Application Critical Components
In addition to the application components, there are a few critical dependencies of the application components that are required in order for the dbt Cloud application to function.
- PostgreSQL database: dbt Cloud uses a PostgreSQL database as its backend. This can be a cloud-hosted database, for example, AWS RDS, Azure Database, Google Cloud SQL (recommended for production deployments); or, it can be embedded into the dbt Cloud Kubernetes appliance (not recommended for production deployments).
- Object Storage: dbt Cloud requires an S3-compatible Object Storage system for persisting run logs and artifacts.

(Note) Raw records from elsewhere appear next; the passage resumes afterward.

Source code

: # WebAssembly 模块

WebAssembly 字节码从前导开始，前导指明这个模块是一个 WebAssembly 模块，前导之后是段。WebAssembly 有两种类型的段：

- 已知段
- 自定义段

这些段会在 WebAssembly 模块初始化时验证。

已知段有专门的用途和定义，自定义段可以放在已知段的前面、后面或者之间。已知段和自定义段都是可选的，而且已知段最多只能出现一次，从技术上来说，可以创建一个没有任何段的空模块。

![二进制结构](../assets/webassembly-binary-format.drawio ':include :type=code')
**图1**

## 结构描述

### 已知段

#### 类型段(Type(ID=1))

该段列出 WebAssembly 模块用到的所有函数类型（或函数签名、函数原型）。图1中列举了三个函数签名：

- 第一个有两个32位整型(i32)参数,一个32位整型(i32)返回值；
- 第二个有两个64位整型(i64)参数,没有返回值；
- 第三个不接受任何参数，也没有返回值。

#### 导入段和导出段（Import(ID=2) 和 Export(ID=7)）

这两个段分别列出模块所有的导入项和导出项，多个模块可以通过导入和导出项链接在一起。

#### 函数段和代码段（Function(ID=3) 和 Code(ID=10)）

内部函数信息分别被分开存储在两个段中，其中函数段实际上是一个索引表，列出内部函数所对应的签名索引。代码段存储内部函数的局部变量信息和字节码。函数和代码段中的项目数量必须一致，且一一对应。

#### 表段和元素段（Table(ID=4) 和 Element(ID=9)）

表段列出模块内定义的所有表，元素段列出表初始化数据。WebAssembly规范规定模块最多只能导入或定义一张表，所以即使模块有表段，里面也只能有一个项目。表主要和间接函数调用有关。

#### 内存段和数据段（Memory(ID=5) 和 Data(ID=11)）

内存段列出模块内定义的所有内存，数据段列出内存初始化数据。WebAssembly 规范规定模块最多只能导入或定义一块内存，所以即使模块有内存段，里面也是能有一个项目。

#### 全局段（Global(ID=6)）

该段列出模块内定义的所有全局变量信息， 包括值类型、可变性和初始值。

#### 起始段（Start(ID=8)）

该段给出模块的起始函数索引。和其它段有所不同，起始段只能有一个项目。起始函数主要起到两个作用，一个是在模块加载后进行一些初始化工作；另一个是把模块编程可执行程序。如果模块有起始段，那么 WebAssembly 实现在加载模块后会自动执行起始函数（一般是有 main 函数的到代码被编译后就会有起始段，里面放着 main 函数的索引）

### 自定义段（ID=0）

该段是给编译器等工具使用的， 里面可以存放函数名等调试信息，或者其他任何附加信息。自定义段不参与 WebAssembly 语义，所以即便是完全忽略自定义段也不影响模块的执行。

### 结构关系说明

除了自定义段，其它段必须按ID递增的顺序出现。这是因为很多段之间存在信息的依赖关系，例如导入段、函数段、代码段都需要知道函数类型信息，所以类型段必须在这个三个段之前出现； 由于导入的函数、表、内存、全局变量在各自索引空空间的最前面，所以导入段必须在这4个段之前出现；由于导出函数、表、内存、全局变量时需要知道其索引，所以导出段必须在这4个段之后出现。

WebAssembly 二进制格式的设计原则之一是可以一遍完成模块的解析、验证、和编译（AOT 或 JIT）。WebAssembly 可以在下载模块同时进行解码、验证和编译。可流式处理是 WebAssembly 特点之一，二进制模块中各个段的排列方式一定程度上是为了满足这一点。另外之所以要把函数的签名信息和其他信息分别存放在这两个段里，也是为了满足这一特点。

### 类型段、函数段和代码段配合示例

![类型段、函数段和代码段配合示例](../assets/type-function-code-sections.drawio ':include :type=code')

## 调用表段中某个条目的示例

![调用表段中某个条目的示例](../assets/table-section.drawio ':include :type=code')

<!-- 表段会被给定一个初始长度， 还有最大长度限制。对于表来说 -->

- Storage Volumes: dbt Cloud requires a Kubernetes storage provider capable of creating dynamic persistent volumes that can be mounted to multiple containers in R/W mode.
Data Warehouse Interaction
dbt Cloud's primary role is as a data processor, not a data store. The dbt Cloud application enables users to dispatch SQL to the warehouse for transformation purposes. However, it is possible for users to dispatch SQL that returns customer data into the dbt Cloud application. This data is never persisted and will only exist in memory on the instance in question. In order to properly lock down customer data, it is critical that proper data warehouse permissioning is applied to prevent improper access or storage of sensitive data.
The following two sections describe the network architectures for dbt Cloud deployments. Hosted deployments leverage AWS infrastructure.
Hosted Network Architecture
The following diagram shows the network architecture for the hosted Multi Tenant and Single Tenant deployment types. While many of the specifications differ between the Multi Tenant and Single Tenant offerings the basic types of components illustrated below are mostly the same. Read below for more information on each of the components and how they might differ between the two deployment models.
- VPC: In both hosted deployments, the dbt Cloud application infrastructure lives in an AWS VPC managed by dbt Labs. One of the key differences between the Production and Single Tenant deployment is that the Single Tenant deployment provides a dedicated VPC for a single customer.
- EKS: Hosted environments leverage AWS Elastic Kubernetes Service to manage dbt Cloud application resources. EKS provides a high degree of reliability and scalability for the dbt Cloud application.
- CLB: One or more AWS Classic Load Balancers living in a public subnet are leveraged in the hosted deployment environments to distribute incoming traffic across multple EC2 instances in the EKS cluster.
- EC2: The hosted dbt Cloud deployments leverage a cluster of AWS EC2 worker nodes to run the dbt Cloud application.
- EBS: In order to store application data, dbt Cloud leverages AWS Elastic Block Store mounted to the EC2 instances described above.
- EFS: An AWS Elastic File System is provisioned for hosted deployments to store and manage local files from the dbt Cloud IDE.
- S3: AWS Simple Storage Service (S3) is used to store dbt Cloud application logs and artifacts (such as those generated from dbt job runs).
- RDS: The hosted dbt Cloud application leverages AWS Postgres RDS to store application information such as accounts, users, environments, etc. Note that as explained in the Data Warehouse Interaction section above, no data from an associated warehouse is ever stored in this database.